EXERCISE INSTRUCTIONS |
Every line below that mentions the word "same" should be copied out.

DATASET CONTENT |
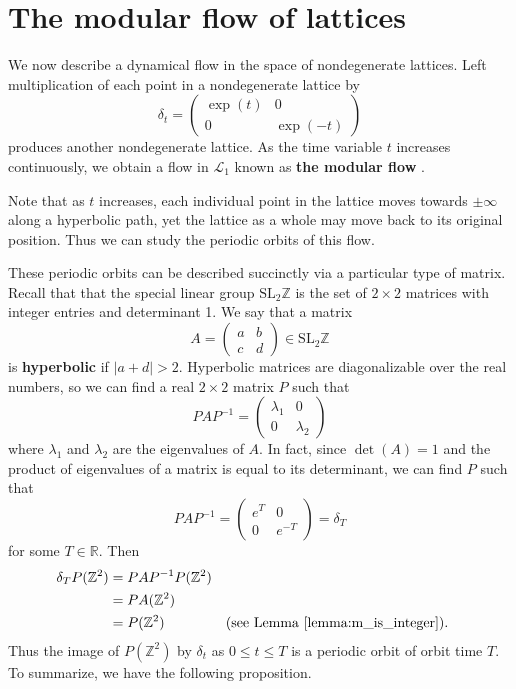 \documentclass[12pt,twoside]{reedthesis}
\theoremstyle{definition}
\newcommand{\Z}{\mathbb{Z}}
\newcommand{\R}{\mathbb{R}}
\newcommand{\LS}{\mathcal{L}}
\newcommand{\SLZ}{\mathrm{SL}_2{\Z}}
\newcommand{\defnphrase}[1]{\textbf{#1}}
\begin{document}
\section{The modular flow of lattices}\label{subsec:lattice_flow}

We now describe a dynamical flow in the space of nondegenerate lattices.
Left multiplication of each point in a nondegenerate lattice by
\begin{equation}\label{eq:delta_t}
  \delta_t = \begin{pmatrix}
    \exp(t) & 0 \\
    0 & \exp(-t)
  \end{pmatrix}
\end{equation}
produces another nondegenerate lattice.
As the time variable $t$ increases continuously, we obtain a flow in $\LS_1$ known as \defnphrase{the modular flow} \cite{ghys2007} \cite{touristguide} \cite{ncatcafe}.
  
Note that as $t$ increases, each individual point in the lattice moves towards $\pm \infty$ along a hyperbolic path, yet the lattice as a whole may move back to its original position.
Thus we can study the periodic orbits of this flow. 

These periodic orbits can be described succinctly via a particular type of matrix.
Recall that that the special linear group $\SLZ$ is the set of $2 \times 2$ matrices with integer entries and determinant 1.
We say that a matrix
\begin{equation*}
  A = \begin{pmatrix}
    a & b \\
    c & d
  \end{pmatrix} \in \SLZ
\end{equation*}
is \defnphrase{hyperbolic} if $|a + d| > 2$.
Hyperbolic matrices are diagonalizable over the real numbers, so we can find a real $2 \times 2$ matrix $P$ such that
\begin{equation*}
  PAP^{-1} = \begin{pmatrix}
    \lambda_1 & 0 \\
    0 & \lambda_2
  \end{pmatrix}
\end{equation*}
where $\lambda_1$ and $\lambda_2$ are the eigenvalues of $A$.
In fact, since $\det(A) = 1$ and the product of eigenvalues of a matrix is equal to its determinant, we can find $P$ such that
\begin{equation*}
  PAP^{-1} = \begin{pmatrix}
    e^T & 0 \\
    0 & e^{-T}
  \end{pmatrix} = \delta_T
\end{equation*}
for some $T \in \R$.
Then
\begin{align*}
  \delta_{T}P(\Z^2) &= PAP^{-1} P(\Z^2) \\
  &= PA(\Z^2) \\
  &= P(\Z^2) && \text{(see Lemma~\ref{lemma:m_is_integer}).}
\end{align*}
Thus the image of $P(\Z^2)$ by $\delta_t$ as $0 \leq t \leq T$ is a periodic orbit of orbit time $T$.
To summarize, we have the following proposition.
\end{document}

==

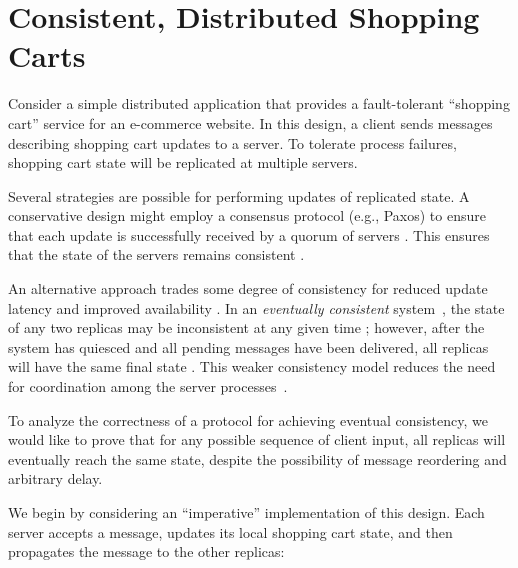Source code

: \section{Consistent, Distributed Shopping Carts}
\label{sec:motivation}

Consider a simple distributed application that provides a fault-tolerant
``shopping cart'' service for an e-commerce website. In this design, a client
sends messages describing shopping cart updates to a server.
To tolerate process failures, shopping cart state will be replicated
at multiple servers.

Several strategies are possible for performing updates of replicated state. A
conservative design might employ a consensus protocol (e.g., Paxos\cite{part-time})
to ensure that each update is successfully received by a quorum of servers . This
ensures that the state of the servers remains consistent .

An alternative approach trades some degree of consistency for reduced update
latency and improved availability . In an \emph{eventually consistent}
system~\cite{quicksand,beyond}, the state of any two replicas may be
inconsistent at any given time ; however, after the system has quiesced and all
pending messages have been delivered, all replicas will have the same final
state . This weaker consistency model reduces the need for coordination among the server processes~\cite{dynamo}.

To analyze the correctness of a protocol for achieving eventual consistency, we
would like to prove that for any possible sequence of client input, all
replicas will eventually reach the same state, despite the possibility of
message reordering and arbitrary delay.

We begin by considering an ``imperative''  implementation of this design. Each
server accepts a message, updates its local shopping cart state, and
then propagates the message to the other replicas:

OUTPUT |
pending messages have been delivered, all replicas will have the same final
replicas will eventually reach the same state, despite the possibility of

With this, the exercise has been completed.